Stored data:
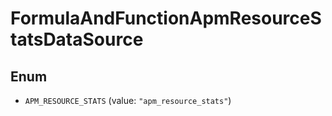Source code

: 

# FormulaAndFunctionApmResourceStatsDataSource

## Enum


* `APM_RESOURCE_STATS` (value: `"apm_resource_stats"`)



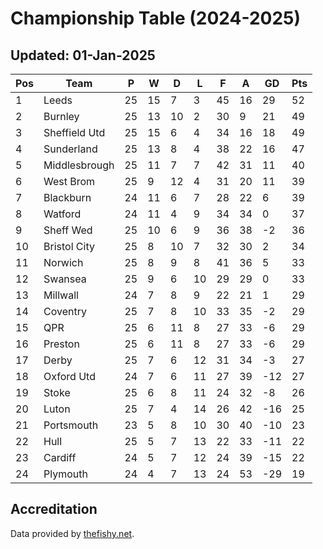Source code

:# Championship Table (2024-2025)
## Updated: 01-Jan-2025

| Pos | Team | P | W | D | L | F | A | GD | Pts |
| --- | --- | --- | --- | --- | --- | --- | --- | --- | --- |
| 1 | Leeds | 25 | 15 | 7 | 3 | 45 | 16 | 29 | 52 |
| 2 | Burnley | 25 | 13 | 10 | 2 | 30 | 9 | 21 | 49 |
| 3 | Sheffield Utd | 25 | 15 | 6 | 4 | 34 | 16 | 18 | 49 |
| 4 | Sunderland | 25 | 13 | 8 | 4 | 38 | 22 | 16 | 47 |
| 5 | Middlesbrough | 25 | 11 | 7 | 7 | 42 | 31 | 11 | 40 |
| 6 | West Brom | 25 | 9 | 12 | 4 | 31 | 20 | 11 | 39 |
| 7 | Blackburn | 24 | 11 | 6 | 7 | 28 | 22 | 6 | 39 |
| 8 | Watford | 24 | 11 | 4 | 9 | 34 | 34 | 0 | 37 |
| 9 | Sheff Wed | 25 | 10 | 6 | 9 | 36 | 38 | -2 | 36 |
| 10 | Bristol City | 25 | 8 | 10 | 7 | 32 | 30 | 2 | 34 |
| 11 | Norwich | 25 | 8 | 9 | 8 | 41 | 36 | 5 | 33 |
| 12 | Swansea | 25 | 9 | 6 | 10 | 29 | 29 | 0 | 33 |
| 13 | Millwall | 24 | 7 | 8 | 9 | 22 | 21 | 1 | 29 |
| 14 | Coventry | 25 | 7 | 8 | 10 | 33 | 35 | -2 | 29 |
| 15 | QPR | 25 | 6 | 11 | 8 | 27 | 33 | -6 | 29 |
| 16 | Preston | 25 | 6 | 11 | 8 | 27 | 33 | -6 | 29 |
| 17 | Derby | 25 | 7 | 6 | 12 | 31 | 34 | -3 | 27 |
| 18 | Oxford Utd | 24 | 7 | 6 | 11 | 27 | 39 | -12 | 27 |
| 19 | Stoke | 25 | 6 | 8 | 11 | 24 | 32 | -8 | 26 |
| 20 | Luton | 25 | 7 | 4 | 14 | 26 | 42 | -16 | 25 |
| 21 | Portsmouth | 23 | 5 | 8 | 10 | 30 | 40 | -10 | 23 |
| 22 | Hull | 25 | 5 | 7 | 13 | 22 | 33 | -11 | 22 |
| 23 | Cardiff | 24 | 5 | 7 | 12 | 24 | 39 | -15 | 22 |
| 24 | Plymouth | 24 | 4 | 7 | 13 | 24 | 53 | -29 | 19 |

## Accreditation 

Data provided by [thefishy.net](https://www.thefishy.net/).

**What is expected:** All of the data above should be transcribed verbatim, with pictures omitted.

**Reply:**
Source code

: 

# FormulaAndFunctionApmResourceStatsDataSource

## Enum


* `APM_RESOURCE_STATS` (value: `"apm_resource_stats"`)



Source code

:# Championship Table (2024-2025)
## Updated: 01-Jan-2025

| Pos | Team | P | W | D | L | F | A | GD | Pts |
| --- | --- | --- | --- | --- | --- | --- | --- | --- | --- |
| 1 | Leeds | 25 | 15 | 7 | 3 | 45 | 16 | 29 | 52 |
| 2 | Burnley | 25 | 13 | 10 | 2 | 30 | 9 | 21 | 49 |
| 3 | Sheffield Utd | 25 | 15 | 6 | 4 | 34 | 16 | 18 | 49 |
| 4 | Sunderland | 25 | 13 | 8 | 4 | 38 | 22 | 16 | 47 |
| 5 | Middlesbrough | 25 | 11 | 7 | 7 | 42 | 31 | 11 | 40 |
| 6 | West Brom | 25 | 9 | 12 | 4 | 31 | 20 | 11 | 39 |
| 7 | Blackburn | 24 | 11 | 6 | 7 | 28 | 22 | 6 | 39 |
| 8 | Watford | 24 | 11 | 4 | 9 | 34 | 34 | 0 | 37 |
| 9 | Sheff Wed | 25 | 10 | 6 | 9 | 36 | 38 | -2 | 36 |
| 10 | Bristol City | 25 | 8 | 10 | 7 | 32 | 30 | 2 | 34 |
| 11 | Norwich | 25 | 8 | 9 | 8 | 41 | 36 | 5 | 33 |
| 12 | Swansea | 25 | 9 | 6 | 10 | 29 | 29 | 0 | 33 |
| 13 | Millwall | 24 | 7 | 8 | 9 | 22 | 21 | 1 | 29 |
| 14 | Coventry | 25 | 7 | 8 | 10 | 33 | 35 | -2 | 29 |
| 15 | QPR | 25 | 6 | 11 | 8 | 27 | 33 | -6 | 29 |
| 16 | Preston | 25 | 6 | 11 | 8 | 27 | 33 | -6 | 29 |
| 17 | Derby | 25 | 7 | 6 | 12 | 31 | 34 | -3 | 27 |
| 18 | Oxford Utd | 24 | 7 | 6 | 11 | 27 | 39 | -12 | 27 |
| 19 | Stoke | 25 | 6 | 8 | 11 | 24 | 32 | -8 | 26 |
| 20 | Luton | 25 | 7 | 4 | 14 | 26 | 42 | -16 | 25 |
| 21 | Portsmouth | 23 | 5 | 8 | 10 | 30 | 40 | -10 | 23 |
| 22 | Hull | 25 | 5 | 7 | 13 | 22 | 33 | -11 | 22 |
| 23 | Cardiff | 24 | 5 | 7 | 12 | 24 | 39 | -15 | 22 |
| 24 | Plymouth | 24 | 4 | 7 | 13 | 24 | 53 | -29 | 19 |

## Accreditation 

Data provided by [thefishy.net](https://www.thefishy.net/).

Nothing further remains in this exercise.